__What is required__
Each line of the listing that includes the string "Teacher" needs to be located and copied.

__Information given__
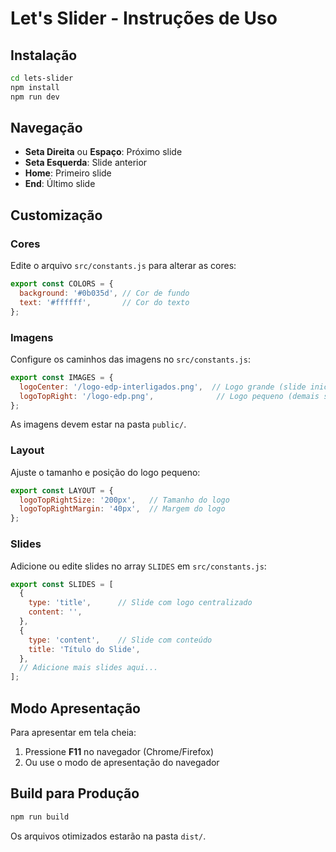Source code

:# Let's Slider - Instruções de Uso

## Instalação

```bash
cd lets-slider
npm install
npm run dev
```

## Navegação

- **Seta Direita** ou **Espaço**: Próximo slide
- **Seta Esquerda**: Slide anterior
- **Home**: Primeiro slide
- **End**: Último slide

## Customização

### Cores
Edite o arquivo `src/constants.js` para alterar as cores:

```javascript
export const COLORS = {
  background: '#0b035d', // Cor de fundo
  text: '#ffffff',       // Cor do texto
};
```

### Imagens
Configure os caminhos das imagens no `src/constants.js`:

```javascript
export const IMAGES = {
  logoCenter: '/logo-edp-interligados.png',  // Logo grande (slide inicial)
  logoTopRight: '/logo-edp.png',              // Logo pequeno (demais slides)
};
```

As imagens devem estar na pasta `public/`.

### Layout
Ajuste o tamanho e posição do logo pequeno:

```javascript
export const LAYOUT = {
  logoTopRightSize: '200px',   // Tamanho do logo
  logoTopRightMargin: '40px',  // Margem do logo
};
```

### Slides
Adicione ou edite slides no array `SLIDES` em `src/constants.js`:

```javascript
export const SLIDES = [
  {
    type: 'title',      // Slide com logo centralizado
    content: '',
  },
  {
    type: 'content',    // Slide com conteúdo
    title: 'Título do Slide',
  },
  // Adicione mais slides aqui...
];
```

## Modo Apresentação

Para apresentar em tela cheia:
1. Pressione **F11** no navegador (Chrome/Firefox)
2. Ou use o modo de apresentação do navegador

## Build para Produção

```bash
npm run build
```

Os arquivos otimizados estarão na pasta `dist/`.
* * *
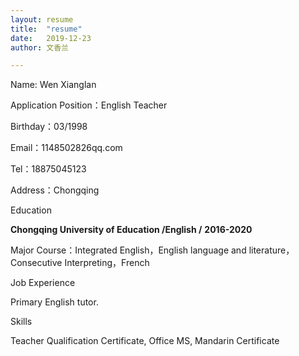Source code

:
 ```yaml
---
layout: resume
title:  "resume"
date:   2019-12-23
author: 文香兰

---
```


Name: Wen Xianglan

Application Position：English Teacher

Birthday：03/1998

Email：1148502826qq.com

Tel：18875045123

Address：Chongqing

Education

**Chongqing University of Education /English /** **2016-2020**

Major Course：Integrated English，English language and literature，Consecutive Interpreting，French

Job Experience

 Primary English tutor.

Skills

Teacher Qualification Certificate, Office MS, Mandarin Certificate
* * *
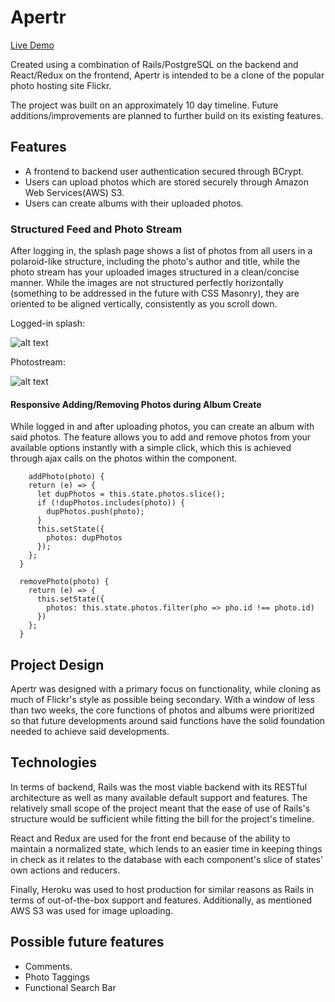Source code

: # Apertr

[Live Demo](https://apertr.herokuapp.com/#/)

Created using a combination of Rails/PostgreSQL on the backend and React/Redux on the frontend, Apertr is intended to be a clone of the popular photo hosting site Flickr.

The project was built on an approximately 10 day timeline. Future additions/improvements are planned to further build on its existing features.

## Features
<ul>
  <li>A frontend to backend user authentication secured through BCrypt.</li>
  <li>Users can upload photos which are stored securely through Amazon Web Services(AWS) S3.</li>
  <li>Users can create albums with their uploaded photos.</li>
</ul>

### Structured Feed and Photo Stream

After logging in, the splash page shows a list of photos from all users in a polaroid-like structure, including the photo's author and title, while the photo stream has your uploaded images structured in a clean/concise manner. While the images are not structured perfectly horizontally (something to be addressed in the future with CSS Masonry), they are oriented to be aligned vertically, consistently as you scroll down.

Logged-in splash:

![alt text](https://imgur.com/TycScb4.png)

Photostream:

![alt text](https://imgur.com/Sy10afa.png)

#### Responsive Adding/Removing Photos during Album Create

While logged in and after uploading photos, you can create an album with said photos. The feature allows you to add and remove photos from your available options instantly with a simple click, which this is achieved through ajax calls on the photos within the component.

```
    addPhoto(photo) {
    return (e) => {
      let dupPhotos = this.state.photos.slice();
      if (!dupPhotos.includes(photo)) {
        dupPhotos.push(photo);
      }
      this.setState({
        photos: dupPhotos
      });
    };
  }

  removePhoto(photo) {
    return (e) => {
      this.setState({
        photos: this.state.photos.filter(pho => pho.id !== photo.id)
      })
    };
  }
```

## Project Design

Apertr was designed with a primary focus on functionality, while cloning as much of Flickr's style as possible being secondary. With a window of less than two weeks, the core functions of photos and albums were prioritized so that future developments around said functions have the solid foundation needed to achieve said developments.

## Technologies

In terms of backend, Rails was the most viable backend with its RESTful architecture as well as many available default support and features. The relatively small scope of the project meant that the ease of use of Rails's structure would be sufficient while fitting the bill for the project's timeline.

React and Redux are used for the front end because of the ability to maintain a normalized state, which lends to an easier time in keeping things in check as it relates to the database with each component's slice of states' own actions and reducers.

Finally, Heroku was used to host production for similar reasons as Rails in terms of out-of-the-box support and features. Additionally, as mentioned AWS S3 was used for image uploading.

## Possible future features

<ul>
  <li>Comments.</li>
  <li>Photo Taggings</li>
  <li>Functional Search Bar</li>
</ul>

__Exercise response__
Application Position：English Teacher
Teacher Qualification Certificate, Office MS, Mandarin Certificate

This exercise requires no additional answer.